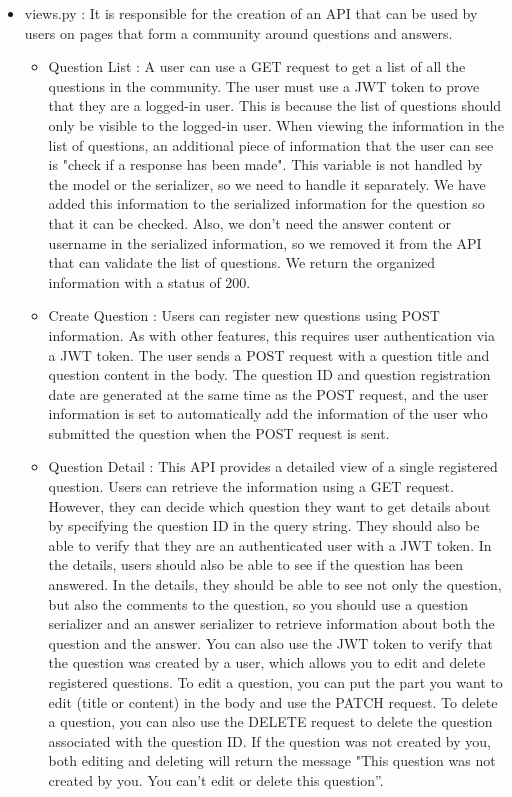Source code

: \documentclass[conference, a4paper]{IEEEtran}
\begin{document}
\begin{enumerate}
\begin{itemize}
\begin{itemize}
        \item views.py : It is responsible for the creation of an API that can be used by users on pages that form a community around questions and answers.
        \begin{itemize}
            \item Question List : A user can use a GET request to get a list of all the questions in the community. The user must use a JWT token to prove that they are a logged-in user. This is because the list of questions should only be visible to the logged-in user. When viewing the information in the list of questions, an additional piece of information that the user can see is "check if a response has been made". This variable is not handled by the model or the serializer, so we need to handle it separately. We have added this information to the serialized information for the question so that it can be checked. Also, we don't need the answer content or username in the serialized information, so we removed it from the API that can validate the list of questions. We return the organized information with a status of 200. \\
            \item Create Question : Users can register new questions using POST information. As with other features, this requires user authentication via a JWT token. The user sends a POST request with a question title and question content in the body. The question ID and question registration date are generated at the same time as the POST request, and the user information is set to automatically add the information of the user who submitted the question when the POST request is sent.\\
            \item Question Detail : This API provides a detailed view of a single registered question. Users can retrieve the information using a GET request. However, they can decide which question they want to get details about by specifying the question ID in the query string. They should also be able to verify that they are an authenticated user with a JWT token. In the details, users should also be able to see if the question has been answered. In the details, they should be able to see not only the question, but also the comments to the question, so you should use a question serializer and an answer serializer to retrieve information about both the question and the answer. You can also use the JWT token to verify that the question was created by a user, which allows you to edit and delete registered questions. To edit a question, you can put the part you want to edit (title or content) in the body and use the PATCH request. To delete a question, you can also use the DELETE request to delete the question associated with the question ID. If the question was not created by you, both editing and deleting will return the message "This question was not created by you. You can't edit or delete this question”. \\

\end{itemize}
\end{itemize}
\end{itemize}
\end{enumerate}
\end{document}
:::
== WHAT TO PRODUCE ==
Leave out the pictures and output every record above precisely as given.

== ANSWER AREA ==
Source code

: \documentclass[conference, a4paper]{IEEEtran}
\begin{document}
\begin{enumerate}
\begin{itemize}
\begin{itemize}
        \item views.py : It is responsible for the creation of an API that can be used by users on pages that form a community around questions and answers.
        \begin{itemize}
            \item Question List : A user can use a GET request to get a list of all the questions in the community. The user must use a JWT token to prove that they are a logged-in user. This is because the list of questions should only be visible to the logged-in user. When viewing the information in the list of questions, an additional piece of information that the user can see is "check if a response has been made". This variable is not handled by the model or the serializer, so we need to handle it separately. We have added this information to the serialized information for the question so that it can be checked. Also, we don't need the answer content or username in the serialized information, so we removed it from the API that can validate the list of questions. We return the organized information with a status of 200. \\
            \item Create Question : Users can register new questions using POST information. As with other features, this requires user authentication via a JWT token. The user sends a POST request with a question title and question content in the body. The question ID and question registration date are generated at the same time as the POST request, and the user information is set to automatically add the information of the user who submitted the question when the POST request is sent.\\
            \item Question Detail : This API provides a detailed view of a single registered question. Users can retrieve the information using a GET request. However, they can decide which question they want to get details about by specifying the question ID in the query string. They should also be able to verify that they are an authenticated user with a JWT token. In the details, users should also be able to see if the question has been answered. In the details, they should be able to see not only the question, but also the comments to the question, so you should use a question serializer and an answer serializer to retrieve information about both the question and the answer. You can also use the JWT token to verify that the question was created by a user, which allows you to edit and delete registered questions. To edit a question, you can put the part you want to edit (title or content) in the body and use the PATCH request. To delete a question, you can also use the DELETE request to delete the question associated with the question ID. If the question was not created by you, both editing and deleting will return the message "This question was not created by you. You can't edit or delete this question”. \\

\end{itemize}
\end{itemize}
\end{itemize}
\end{enumerate}
\end{document}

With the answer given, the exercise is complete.